Saturday, September 5, 2009

Was The Left Hand Of God Responsible For The Red Sox Miracle In 1967? (Or, Yaz Hit Especially Great Against Lefites That Year)

I just submitted this as an email to the SABR list:

Yaz had a career average against righties of .299 while it was .244 against lefties (that and all data mentioned here are from Retrosheet). So what do you think was his only season when he had a higher AVG against lefites? Yes, 1967, when he batted .338 against lefties and .323 vs. righties. In 1974 he batted .001 better against righties but every other year in his career saw him hit at least .030 better against righties. In both 1965 and 1966, he batted at least 100 points higher against righties. In 1968 and 1969, it was 46 and 79 points, respectively.

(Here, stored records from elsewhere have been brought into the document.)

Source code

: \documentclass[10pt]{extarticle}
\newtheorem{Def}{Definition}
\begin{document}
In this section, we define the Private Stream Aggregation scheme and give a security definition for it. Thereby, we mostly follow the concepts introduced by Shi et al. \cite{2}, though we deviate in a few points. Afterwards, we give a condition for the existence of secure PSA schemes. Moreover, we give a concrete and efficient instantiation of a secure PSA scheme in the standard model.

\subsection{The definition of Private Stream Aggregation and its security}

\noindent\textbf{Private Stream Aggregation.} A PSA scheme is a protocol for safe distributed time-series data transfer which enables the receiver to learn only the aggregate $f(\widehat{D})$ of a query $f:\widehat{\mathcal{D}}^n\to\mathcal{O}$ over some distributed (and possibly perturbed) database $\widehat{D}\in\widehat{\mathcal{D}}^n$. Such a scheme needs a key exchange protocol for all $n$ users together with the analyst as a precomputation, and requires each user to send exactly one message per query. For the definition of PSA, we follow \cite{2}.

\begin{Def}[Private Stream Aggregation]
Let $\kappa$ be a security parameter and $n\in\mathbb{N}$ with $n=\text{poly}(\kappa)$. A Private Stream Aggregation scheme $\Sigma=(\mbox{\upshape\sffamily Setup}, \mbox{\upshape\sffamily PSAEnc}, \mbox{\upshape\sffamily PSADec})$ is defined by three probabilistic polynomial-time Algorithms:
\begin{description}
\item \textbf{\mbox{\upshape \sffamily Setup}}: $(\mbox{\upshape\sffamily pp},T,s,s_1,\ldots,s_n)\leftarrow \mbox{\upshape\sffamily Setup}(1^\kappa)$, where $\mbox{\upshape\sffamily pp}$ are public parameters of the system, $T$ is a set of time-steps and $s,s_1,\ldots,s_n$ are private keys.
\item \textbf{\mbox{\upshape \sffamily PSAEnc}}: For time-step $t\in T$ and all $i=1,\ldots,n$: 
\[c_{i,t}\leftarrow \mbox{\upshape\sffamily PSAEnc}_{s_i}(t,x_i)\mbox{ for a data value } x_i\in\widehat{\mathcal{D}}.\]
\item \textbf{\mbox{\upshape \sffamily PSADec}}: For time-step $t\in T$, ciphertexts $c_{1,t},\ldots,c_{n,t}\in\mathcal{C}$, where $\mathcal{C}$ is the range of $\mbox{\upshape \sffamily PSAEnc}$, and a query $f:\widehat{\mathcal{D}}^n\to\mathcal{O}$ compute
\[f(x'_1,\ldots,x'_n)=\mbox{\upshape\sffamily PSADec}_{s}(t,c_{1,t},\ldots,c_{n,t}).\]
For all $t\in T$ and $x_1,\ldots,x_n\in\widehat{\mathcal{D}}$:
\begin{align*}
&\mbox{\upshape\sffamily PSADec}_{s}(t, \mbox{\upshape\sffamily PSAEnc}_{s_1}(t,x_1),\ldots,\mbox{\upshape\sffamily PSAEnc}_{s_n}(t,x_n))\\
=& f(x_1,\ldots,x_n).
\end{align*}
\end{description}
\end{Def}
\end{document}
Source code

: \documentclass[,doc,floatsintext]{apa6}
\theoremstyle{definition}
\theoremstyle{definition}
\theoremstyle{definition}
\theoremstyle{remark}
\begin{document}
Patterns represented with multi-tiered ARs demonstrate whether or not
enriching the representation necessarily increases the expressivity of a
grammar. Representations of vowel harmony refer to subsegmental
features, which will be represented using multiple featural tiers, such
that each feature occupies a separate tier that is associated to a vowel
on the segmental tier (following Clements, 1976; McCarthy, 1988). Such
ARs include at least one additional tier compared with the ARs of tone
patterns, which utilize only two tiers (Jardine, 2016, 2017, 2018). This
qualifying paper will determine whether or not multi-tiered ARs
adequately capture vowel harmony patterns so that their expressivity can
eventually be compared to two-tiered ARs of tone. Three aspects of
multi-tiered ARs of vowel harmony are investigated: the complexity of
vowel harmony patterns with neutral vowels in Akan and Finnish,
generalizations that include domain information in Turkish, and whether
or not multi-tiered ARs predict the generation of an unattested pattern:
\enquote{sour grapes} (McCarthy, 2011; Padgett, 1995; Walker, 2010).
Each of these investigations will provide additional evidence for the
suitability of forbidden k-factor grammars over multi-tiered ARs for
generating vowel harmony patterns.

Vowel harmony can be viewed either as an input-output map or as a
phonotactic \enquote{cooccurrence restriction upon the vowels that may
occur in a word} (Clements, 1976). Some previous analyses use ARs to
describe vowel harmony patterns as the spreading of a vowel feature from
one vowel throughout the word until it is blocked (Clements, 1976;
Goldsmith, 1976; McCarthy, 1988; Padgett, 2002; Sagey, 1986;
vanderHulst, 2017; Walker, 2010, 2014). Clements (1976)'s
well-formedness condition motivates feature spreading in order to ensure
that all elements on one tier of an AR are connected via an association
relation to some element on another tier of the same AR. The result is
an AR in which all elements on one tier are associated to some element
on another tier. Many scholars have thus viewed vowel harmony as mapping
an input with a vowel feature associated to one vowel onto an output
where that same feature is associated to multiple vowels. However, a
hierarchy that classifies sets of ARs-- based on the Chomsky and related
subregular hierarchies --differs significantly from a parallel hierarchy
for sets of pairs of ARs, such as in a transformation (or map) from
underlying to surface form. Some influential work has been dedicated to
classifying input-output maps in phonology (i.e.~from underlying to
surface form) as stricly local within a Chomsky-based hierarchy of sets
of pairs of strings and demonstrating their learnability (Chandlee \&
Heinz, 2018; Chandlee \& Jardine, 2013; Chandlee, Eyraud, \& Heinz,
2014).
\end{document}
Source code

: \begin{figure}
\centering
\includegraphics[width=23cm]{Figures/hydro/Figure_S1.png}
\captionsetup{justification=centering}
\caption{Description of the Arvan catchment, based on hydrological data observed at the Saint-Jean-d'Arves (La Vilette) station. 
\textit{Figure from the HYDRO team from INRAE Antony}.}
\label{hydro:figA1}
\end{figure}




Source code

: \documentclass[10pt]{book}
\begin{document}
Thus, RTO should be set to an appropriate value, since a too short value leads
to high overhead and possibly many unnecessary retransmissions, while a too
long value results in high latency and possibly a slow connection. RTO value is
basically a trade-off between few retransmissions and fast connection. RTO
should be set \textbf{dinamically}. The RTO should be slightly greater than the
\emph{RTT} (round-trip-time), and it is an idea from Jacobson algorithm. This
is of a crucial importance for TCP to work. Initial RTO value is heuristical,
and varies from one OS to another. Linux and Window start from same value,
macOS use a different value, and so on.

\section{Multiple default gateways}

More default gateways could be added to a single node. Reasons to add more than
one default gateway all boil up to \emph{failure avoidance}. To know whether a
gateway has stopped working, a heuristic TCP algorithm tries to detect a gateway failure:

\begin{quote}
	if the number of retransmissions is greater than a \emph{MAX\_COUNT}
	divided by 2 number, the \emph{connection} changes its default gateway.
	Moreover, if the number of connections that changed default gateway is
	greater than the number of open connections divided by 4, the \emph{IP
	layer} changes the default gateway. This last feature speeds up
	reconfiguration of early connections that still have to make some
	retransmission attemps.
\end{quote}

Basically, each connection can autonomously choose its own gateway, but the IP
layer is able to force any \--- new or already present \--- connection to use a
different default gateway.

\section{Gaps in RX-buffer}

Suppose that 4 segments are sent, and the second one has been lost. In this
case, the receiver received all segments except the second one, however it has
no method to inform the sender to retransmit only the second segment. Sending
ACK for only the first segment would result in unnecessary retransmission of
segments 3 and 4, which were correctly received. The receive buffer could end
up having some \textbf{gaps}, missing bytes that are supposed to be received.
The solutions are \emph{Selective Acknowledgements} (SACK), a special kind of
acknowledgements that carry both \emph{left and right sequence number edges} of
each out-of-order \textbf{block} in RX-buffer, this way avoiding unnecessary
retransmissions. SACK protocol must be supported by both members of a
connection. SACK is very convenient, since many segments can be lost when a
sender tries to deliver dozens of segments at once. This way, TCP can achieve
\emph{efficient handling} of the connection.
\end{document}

So it looks like among all the great things he did that year, he also ramped up his hitting against lefties, even relative to what he did against righties. His OBP was .027 better against righties, but that was the second smallest differential of his career (it .077 for his whole career). The differential was over 100 points in 1965, 1966, 1968, and 1969.

Now his SLG was "only" .500 against lefties that year while it was .657 vs. righties. That differential of .157 was even bigger than his career differential of .121

His OPS differential was .184, slightly lower than his career differential of .198. But, the differential was .391 & .27 the two years before 1967 and .205 & .332 in the following two years. So at that point in his career, his relative performance vs. lefties may have been unusually good.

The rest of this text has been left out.